Primary Principle – Taxes should be used primarily to fund government operations and not for economic incentives. Too often breaks have unintended consequences and fail to stimulate the economy.
Personal Income Tax
Eliminate AMT and all tax credit. Tax credits such as those for race horses benefit the few at the expense for this many.
Eliminate deductions of charitable contributions. Must you want one tax payer subsidize another’s favorite charity?
Reduce the child deduction the max of three small. The country is full, encouraging large families is carry.
Keep the deduction of home mortgage interest. Buying strengthens and adds resilience to the economy. If your mortgage deduction is eliminated, as the President’s council suggests, the country will see another round of foreclosures and interrupt the recovery of structure industry.
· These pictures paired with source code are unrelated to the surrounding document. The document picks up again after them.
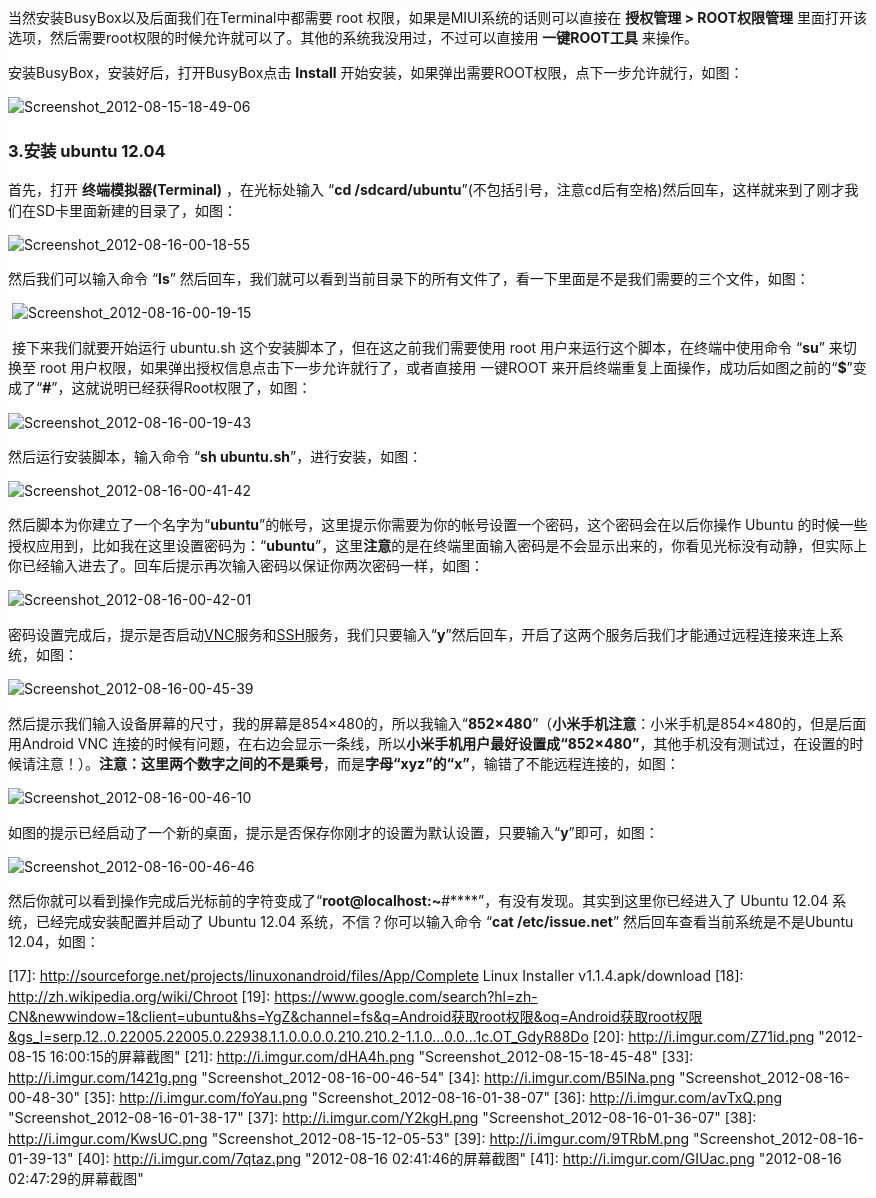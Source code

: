 当然安装BusyBox以及后面我们在Terminal中都需要 root 权限，如果是MIUI系统的话则可以直接在 **授权管理 > ROOT权限管理** 里面打开该选项，然后需要root权限的时候允许就可以了。其他的系统我没用过，不过可以直接用 **一键ROOT工具** 来操作。

安装BusyBox，安装好后，打开BusyBox点击 **Install** 开始安装，如果弹出需要ROOT权限，点下一步允许就行，如图：

![][22]

 [22]: http://i.imgur.com/SCntt.png "Screenshot_2012-08-15-18-49-06"

### 3.安装 ubuntu 12.04

首先，打开 **终端模拟器(Terminal)** ，在光标处输入 “**cd /sdcard/ubuntu**”(不包括引号，注意cd后有空格)然后回车，这样就来到了刚才我们在SD卡里面新建的目录了，如图：

![][23]

 [23]: http://i.imgur.com/Qlq0j.png "Screenshot_2012-08-16-00-18-55"

然后我们可以输入命令 “**ls**” 然后回车，我们就可以看到当前目录下的所有文件了，看一下里面是不是我们需要的三个文件，如图：

 ![][24]

 [24]: http://i.imgur.com/Q2due.png "Screenshot_2012-08-16-00-19-15"

 接下来我们就要开始运行 ubuntu.sh 这个安装脚本了，但在这之前我们需要使用 root 用户来运行这个脚本，在终端中使用命令 “**su**” 来切换至 root 用户权限，如果弹出授权信息点击下一步允许就行了，或者直接用 一键ROOT 来开启终端重复上面操作，成功后如图之前的“**$**”变成了“**#**”，这就说明已经获得Root权限了，如图：

![][25]

 [25]: http://i.imgur.com/STeo5.png "Screenshot_2012-08-16-00-19-43"

然后运行安装脚本，输入命令 “**sh ubuntu.sh**”，进行安装，如图：

![][26]

 [26]: http://i.imgur.com/9hHAD.png "Screenshot_2012-08-16-00-41-42"

然后脚本为你建立了一个名字为“**ubuntu**”的帐号，这里提示你需要为你的帐号设置一个密码，这个密码会在以后你操作 Ubuntu 的时候一些授权应用到，比如我在这里设置密码为：“**ubuntu**”，这里**注意**的是在终端里面输入密码是不会显示出来的，你看见光标没有动静，但实际上你已经输入进去了。回车后提示再次输入密码以保证你两次密码一样，如图：

![][27]

 [27]: http://i.imgur.com/KAwLW.png "Screenshot_2012-08-16-00-42-01"

密码设置完成后，提示是否启动[VNC][28]服务和[SSH][29]服务，我们只要输入“**y**”然后回车，开启了这两个服务后我们才能通过远程连接来连上系统，如图：

 [28]: http://zh.wikipedia.org/wiki/VNC
 [29]: http://zh.wikipedia.org/wiki/SSH

![][30]

 [30]: http://i.imgur.com/zb3If.png "Screenshot_2012-08-16-00-45-39"

然后提示我们输入设备屏幕的尺寸，我的屏幕是854×480的，所以我输入“**852×480**”（**小米手机注意**：小米手机是854×480的，但是后面用Android VNC 连接的时候有问题，在右边会显示一条线，所以**小米手机用户最好设置成“852×480”**，其他手机没有测试过，在设置的时候请注意！）。**注意：**这里两个数字之间的**不是乘号**，而是**字母“xyz”的“x”**，输错了不能远程连接的，如图：

![][31]

 [31]: http://i.imgur.com/tNQsv.png "Screenshot_2012-08-16-00-46-10"

如图的提示已经启动了一个新的桌面，提示是否保存你刚才的设置为默认设置，只要输入“**y**”即可，如图：

![][32]

 [32]: http://i.imgur.com/j6jFo.png "Screenshot_2012-08-16-00-46-46"

然后你就可以看到操作完成后光标前的字符变成了“**root@localhost:~**#****”，有没有发现。其实到这里你已经进入了 Ubuntu 12.04 系统，已经完成安装配置并启动了 Ubuntu 12.04 系统，不信？你可以输入命令 “**cat /etc/issue.net**” 然后回车查看当前系统是不是Ubuntu 12.04，如图：


 [1]: http://www.dawndiy.com
 [2]: http://i.imgur.com/1O2xX.png "Screenshot_2012-08-16-00-50-44"
 [3]: http://i.imgur.com/8uj3J.png "Screenshot_2012-08-15-01-48-46"
 [4]: http://i.imgur.com/7PY2e.png "Screenshot_2012-08-16-02-13-20"
 [5]: http://i.imgur.com/Za4Rz.jpg "20120815004"
 [6]: http://zh.wikipedia.org/wiki/Busybox
 [7]: http://zh.wikipedia.org/wiki/Shell
 [8]: https://play.google.com/store/apps/details?id=jackpal.androidterm
 [9]: https://play.google.com/store/apps/details?id=stericson.busybox
 [10]: https://play.google.com/store/apps/details?id=android.androidVNC
 [11]: http://sourceforge.net/projects/linuxonandroid/files/Ubuntu/12.04/full/ubuntu1204-v4-full.zip/download
 [12]: http://sourceforge.net/projects/linuxonandroid/files/Ubuntu/12.04/small/ubuntu1204-v4-small.zip/download
 [13]: http://sourceforge.net/projects/linuxonandroid/files/Ubuntu/12.04/core/ubuntu1204-v4-core.zip/download
 [14]: http://sourceforge.net/projects/linuxonandroid/files/Ubuntu/ubuntuV6-1-script.zip
 [15]: http://pan.baidu.com/share/link?shareid=83492&uk=2416019402 "脚本下载"
 [16]: http://sourceforge.net/projects/linuxonandroid/files/bootscript.sh/download
 [17]: http://sourceforge.net/projects/linuxonandroid/files/App/Complete Linux Installer v1.1.4.apk/download
 [18]: http://zh.wikipedia.org/wiki/Chroot
 [19]: https://www.google.com/search?hl=zh-CN&newwindow=1&client=ubuntu&hs=YgZ&channel=fs&q=Android获取root权限&oq=Android获取root权限&gs_l=serp.12..0.22005.22005.0.22938.1.1.0.0.0.0.210.210.2-1.1.0...0.0...1c.OT_GdyR88Do
 [20]: http://i.imgur.com/Z71id.png "2012-08-15 16:00:15的屏幕截图"
 [21]: http://i.imgur.com/dHA4h.png "Screenshot_2012-08-15-18-45-48"
 [33]: http://i.imgur.com/1421g.png "Screenshot_2012-08-16-00-46-54"
 [34]: http://i.imgur.com/B5lNa.png "Screenshot_2012-08-16-00-48-30"
 [35]: http://i.imgur.com/foYau.png "Screenshot_2012-08-16-01-38-07"
 [36]: http://i.imgur.com/avTxQ.png "Screenshot_2012-08-16-01-38-17"
 [37]: http://i.imgur.com/Y2kgH.png "Screenshot_2012-08-16-01-36-07"
 [38]: http://i.imgur.com/KwsUC.png "Screenshot_2012-08-15-12-05-53"
 [39]: http://i.imgur.com/9TRbM.png "Screenshot_2012-08-16-01-39-13"
 [40]: http://i.imgur.com/7qtaz.png "2012-08-16 02:41:46的屏幕截图"
 [41]: http://i.imgur.com/GIUac.png "2012-08-16 02:47:29的屏幕截图"
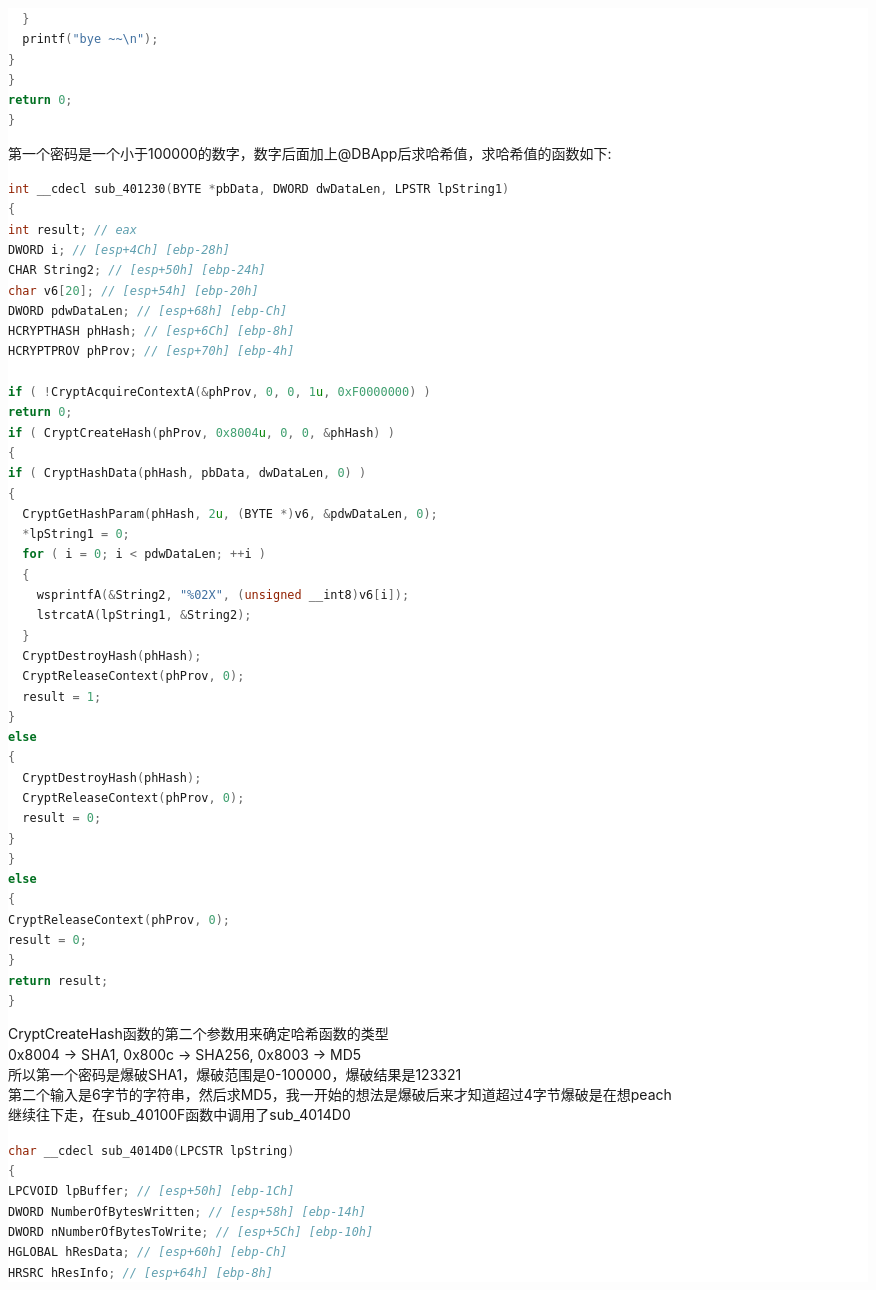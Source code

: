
 ```c    
  }    
  printf("bye ~~\n");    
}    
}    
return 0;    
}    
```    
第一个密码是一个小于100000的数字，数字后面加上@DBApp后求哈希值，求哈希值的函数如下:    
```cpp    
int __cdecl sub_401230(BYTE *pbData, DWORD dwDataLen, LPSTR lpString1)    
{    
int result; // eax    
DWORD i; // [esp+4Ch] [ebp-28h]    
CHAR String2; // [esp+50h] [ebp-24h]    
char v6[20]; // [esp+54h] [ebp-20h]    
DWORD pdwDataLen; // [esp+68h] [ebp-Ch]    
HCRYPTHASH phHash; // [esp+6Ch] [ebp-8h]    
HCRYPTPROV phProv; // [esp+70h] [ebp-4h]    
    
if ( !CryptAcquireContextA(&phProv, 0, 0, 1u, 0xF0000000) )    
return 0;    
if ( CryptCreateHash(phProv, 0x8004u, 0, 0, &phHash) )    
{    
if ( CryptHashData(phHash, pbData, dwDataLen, 0) )    
{    
  CryptGetHashParam(phHash, 2u, (BYTE *)v6, &pdwDataLen, 0);    
  *lpString1 = 0;    
  for ( i = 0; i < pdwDataLen; ++i )    
  {    
    wsprintfA(&String2, "%02X", (unsigned __int8)v6[i]);    
    lstrcatA(lpString1, &String2);    
  }    
  CryptDestroyHash(phHash);    
  CryptReleaseContext(phProv, 0);    
  result = 1;    
}    
else    
{    
  CryptDestroyHash(phHash);    
  CryptReleaseContext(phProv, 0);    
  result = 0;    
}    
}    
else    
{    
CryptReleaseContext(phProv, 0);    
result = 0;    
}    
return result;    
}    
```    
CryptCreateHash函数的第二个参数用来确定哈希函数的类型    
0x8004 -> SHA1, 0x800c -> SHA256, 0x8003 -> MD5    
所以第一个密码是爆破SHA1，爆破范围是0-100000，爆破结果是123321    
第二个输入是6字节的字符串，然后求MD5，我一开始的想法是爆破后来才知道超过4字节爆破是在想peach    
继续往下走，在sub_40100F函数中调用了sub_4014D0    
```cpp    
char __cdecl sub_4014D0(LPCSTR lpString)    
{    
LPCVOID lpBuffer; // [esp+50h] [ebp-1Ch]    
DWORD NumberOfBytesWritten; // [esp+58h] [ebp-14h]    
DWORD nNumberOfBytesToWrite; // [esp+5Ch] [ebp-10h]    
HGLOBAL hResData; // [esp+60h] [ebp-Ch]    
HRSRC hResInfo; // [esp+64h] [ebp-8h]    
```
Allow deductions for educational costs and interest on student loans. It is advantageous for the government to encourage education.
Allow 100% deduction of medical costs and health insurance. In business one deducts the associated with producing everything. The cost of training is mainly the upkeep of ones health.
Increase the tax rate to 1950-60s confiscatory levels, but allow liberal deductions for “investments in America”. Prior to the 1980s the income tax code was investment oriented. Today it is consumption oriented. A consumption oriented economy degrades domestic economic health while subsidizing US trading friends. The stagnating economy and the ballooning trade deficit are symptoms of consumption tax policies.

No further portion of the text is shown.